“You should be glad to be free of that cutthroat,” Peter said when there was no response from Johanna. “I can still remember the days when your father had trouble buying the glass stock he needed to fill Strobel’s orders!”
“Well, that’s just how it works; the glassblowers have to take on liabilities, but the wholesalers procure the orders. And Strobel is a mastermind at that part of the business,” Johanna answered crisply.
Peter went to the stove, opened the door, and put another log on the fire. “Whatever you say. All the same, I don’t think that you’re so out of sorts today because you miss Strobel.”
She folded her hands in her lap. “To be honest, I don’t know what’s wrong with me. Father’s been dead for five weeks now, and it seems like forever. We don’t even have time to think of him. It’s dark when we leave the house every morning and dark by the time we come back home in the evening. And when we get home, the clothes aren’t laundered and there’s no hot meal, and the whole house is dusty and cold!” She looked at Peter reproachfully, as though it were his fault that she was so miserable.
“Somehow it’s not our own little home anymore. It always used to be so warm, with the smell of potatoes cooking . . . But now, we get up, we go to work, we come home, we sleep. That’s all we do. And all for a handful of marks that’s barely enough to keep body and soul together.” Her anger dissipated, though, and she leaned up against the warm oven once more.

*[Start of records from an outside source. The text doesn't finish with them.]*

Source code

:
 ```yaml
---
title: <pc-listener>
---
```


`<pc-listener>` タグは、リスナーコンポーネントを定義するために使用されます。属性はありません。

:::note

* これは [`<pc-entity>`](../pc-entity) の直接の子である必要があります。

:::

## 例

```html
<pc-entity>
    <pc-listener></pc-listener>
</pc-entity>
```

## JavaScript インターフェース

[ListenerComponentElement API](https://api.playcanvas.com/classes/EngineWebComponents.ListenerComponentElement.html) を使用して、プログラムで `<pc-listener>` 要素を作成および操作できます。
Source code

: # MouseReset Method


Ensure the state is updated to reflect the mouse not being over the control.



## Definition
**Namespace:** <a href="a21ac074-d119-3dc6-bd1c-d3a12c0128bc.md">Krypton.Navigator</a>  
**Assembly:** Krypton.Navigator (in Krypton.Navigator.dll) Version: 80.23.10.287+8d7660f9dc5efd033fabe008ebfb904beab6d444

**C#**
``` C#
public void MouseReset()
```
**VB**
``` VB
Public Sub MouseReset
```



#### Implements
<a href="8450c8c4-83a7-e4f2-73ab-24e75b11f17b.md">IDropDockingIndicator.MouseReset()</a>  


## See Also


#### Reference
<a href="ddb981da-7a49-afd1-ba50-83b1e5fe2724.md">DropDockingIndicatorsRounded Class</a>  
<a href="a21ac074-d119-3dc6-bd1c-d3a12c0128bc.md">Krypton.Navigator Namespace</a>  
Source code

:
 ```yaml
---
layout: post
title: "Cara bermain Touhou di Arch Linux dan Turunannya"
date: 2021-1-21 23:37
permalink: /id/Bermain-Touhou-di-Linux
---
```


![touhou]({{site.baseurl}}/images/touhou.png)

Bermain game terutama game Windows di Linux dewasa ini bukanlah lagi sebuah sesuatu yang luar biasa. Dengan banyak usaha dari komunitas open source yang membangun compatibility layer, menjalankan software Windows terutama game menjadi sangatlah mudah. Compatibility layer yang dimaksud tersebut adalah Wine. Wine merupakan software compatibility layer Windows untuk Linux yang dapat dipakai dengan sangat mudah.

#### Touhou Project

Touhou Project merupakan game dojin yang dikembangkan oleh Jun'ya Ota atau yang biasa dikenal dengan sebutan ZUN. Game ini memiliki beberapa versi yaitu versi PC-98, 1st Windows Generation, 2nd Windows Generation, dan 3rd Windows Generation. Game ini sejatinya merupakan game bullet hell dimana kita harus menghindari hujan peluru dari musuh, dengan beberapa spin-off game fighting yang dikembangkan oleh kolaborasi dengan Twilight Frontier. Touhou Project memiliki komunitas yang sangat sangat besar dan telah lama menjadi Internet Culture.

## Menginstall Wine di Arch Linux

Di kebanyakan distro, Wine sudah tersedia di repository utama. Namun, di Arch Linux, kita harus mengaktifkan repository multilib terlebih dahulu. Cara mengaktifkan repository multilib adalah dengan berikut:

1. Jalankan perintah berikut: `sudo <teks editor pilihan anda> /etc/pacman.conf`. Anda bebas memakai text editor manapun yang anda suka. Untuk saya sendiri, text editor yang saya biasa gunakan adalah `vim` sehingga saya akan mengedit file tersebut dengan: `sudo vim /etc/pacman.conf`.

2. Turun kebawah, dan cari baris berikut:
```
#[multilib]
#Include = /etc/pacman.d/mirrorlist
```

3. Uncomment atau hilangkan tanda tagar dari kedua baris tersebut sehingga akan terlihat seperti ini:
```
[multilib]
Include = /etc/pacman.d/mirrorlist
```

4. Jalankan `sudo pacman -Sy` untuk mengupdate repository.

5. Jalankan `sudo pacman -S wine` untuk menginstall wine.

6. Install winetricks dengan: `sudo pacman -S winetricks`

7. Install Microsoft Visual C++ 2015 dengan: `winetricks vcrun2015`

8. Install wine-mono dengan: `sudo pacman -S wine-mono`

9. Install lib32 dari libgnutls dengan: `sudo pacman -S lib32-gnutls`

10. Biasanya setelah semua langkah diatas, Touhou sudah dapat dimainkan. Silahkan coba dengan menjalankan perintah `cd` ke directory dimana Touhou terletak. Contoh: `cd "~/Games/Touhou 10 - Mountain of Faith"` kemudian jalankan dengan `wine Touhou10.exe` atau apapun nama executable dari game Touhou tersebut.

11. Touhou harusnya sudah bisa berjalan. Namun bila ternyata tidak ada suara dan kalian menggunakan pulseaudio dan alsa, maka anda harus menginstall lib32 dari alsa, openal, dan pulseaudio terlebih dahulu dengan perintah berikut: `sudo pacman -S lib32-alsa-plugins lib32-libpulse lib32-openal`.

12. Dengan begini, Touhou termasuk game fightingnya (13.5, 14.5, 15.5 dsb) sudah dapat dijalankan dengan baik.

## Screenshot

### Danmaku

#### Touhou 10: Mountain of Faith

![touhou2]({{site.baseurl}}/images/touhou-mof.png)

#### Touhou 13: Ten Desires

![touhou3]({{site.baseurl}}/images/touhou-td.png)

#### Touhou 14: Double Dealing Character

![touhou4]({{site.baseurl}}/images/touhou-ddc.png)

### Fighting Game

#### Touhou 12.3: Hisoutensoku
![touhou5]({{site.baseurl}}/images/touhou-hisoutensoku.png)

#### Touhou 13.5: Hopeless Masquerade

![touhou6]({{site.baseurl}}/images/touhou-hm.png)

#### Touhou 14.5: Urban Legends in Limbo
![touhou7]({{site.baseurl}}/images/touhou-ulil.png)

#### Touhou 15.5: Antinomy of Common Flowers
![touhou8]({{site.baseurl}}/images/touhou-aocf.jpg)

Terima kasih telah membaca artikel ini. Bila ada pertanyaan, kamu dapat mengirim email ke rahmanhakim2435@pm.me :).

She didn’t need to tell him that Heimer was an old miser. Peter had seen it with his own eyes; whenever Heimer paid for drinks at the Black Eagle, he never gave the barmaid so much as a single penny for a tip. And often he sat there all evening with just the one tankard of beer, as though he couldn’t afford a second one. But what could he tell Johanna? Bad as it seemed, the truth was that the Steinmann girls should be glad to have any work at all, no matter how poor the wage. He felt something clench inside him. “If it’s really too little, then tell old Heimer to take a running jump. Come and help me. The money I bring in is enough for two.”
He’d said it at last. Now he held his breath.
When Johanna didn’t answer, he added, “And I’ve got my work at the foundry as well.”
The great ovens down at the foundry square were stoked up to full heat twice a year, and Peter put in his hours there. From September through New Year’s Eve and then March until summer, he filled his own commissions in the evenings after working down at the foundry all day. He even had a certificate granting him the title of Master Glassmaker, though it meant little since he didn’t have his own booth down at the foundry or any journeymen working for him, which had once been the privilege of masters in the guild. Many years ago his family had been among the wealthiest in the village, but through the generations they had had too many sons, and Peter and his brother had inherited nothing but a small share in the foundry. Peter’s brother was dead, but even so, he knew that Johanna knew how little he had.
Johanna shook her head. “Don’t hold it against me, but I couldn’t do the work you do. I can’t even watch when you put the veins into the glass. What you do is wonderful, but it gives me the shivers!” She smiled. “I think that you really have to love your job to do it well. I would probably just get in the way.”
Perhaps she was right, Peter thought to himself. The people who needed his help were usually desperate and railing against their fate. Many of them were in pain and in a state of denial about having only one eye. It wasn’t always easy to get them to trust him. Nor was making the glass eyes an easy job. It was more than glassblowing; for him, it was an art. But as much as he loved his job, he knew it would never make him rich.
“I think we’re just not used to working outside our own home. While Father was still with us, we could do quite a lot of our housework in between other jobs, but we can’t now. The paid work isn’t the real trouble.” Johanna waved a hand dismissively. “It’s hard work of course, but we can manage it. And it’s extraordinary to see the variety of wares the Heimer lads blow at their lamps! I find quite a lot of what they make just horrible,” she laughed, “but they seem to have customers for it all.”
Peter still had no idea why she was so unhappy. “What’s the real trouble then? Is it old Heimer?”
She nodded. “I get so worked up when he creeps up behind us and peers over our shoulders. Does he really think we would spend all day lazing about if he weren’t always checking up on us?” Her eyes gleamed. “And the mess in that place! I tell you, it makes a beehive look neat and tidy. Last week we ran out of paints, this week it was glass stock. He could have sent one of his boys down to the foundry to pick up more, but oh no, the old man put all three of them to work at the packing table. Can you imagine?” She laughed, exasperated. “In the end we had nothing to paint, nothing to silver, and nothing to pack. But”—she raised an eyebrow mockingly—“Ruth was delighted! She got to spend the whole day working side by side with Thomas.” Johanna frowned. “I can’t understand why none of the lads opens his mouth when Wilhelm loses track. Anyone can see that there’s no planning or organization in that house.”